⟨
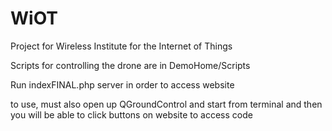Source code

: # WiOT
Project for Wireless Institute for the Internet of Things

Scripts for controlling the drone are in DemoHome/Scripts

Run indexFINAL.php server in order to access website

to use, must also open up QGroundControl and start from terminal and then you will be able to click buttons on website to access code
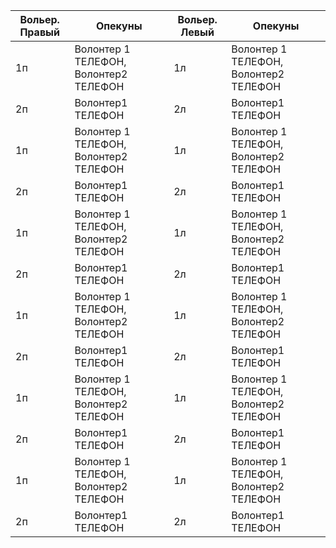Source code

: | Вольер. Правый  | Опекуны                               |Вольер. Левый  | Опекуны                               |
| --------------- | --------------------------------------| --------------- | --------------------------------------|
| 1п              | Волонтер 1 ТЕЛЕФОН, Волонтер2 ТЕЛЕФОН | 1л              | Волонтер 1 ТЕЛЕФОН, Волонтер2 ТЕЛЕФОН |
| 2п              | Волонтер1 ТЕЛЕФОН                     | 2л              | Волонтер1 ТЕЛЕФОН                     |
| 1п              | Волонтер 1 ТЕЛЕФОН, Волонтер2 ТЕЛЕФОН | 1л              | Волонтер 1 ТЕЛЕФОН, Волонтер2 ТЕЛЕФОН |
| 2п              | Волонтер1 ТЕЛЕФОН                     | 2л              | Волонтер1 ТЕЛЕФОН                     |
| 1п              | Волонтер 1 ТЕЛЕФОН, Волонтер2 ТЕЛЕФОН | 1л              | Волонтер 1 ТЕЛЕФОН, Волонтер2 ТЕЛЕФОН |
| 2п              | Волонтер1 ТЕЛЕФОН                     | 2л              | Волонтер1 ТЕЛЕФОН                     |
| 1п              | Волонтер 1 ТЕЛЕФОН, Волонтер2 ТЕЛЕФОН | 1л              | Волонтер 1 ТЕЛЕФОН, Волонтер2 ТЕЛЕФОН |
| 2п              | Волонтер1 ТЕЛЕФОН                     | 2л              | Волонтер1 ТЕЛЕФОН                     |
| 1п              | Волонтер 1 ТЕЛЕФОН, Волонтер2 ТЕЛЕФОН | 1л              | Волонтер 1 ТЕЛЕФОН, Волонтер2 ТЕЛЕФОН |
| 2п              | Волонтер1 ТЕЛЕФОН                     | 2л              | Волонтер1 ТЕЛЕФОН                     |
| 1п              | Волонтер 1 ТЕЛЕФОН, Волонтер2 ТЕЛЕФОН | 1л              | Волонтер 1 ТЕЛЕФОН, Волонтер2 ТЕЛЕФОН |
| 2п              | Волонтер1 ТЕЛЕФОН                     | 2л              | Волонтер1 ТЕЛЕФОН                     |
⟩
Where a line above holds the word "website", copy it.

Run indexFINAL.php server in order to access website
to use, must also open up QGroundControl and start from terminal and then you will be able to click buttons on website to access code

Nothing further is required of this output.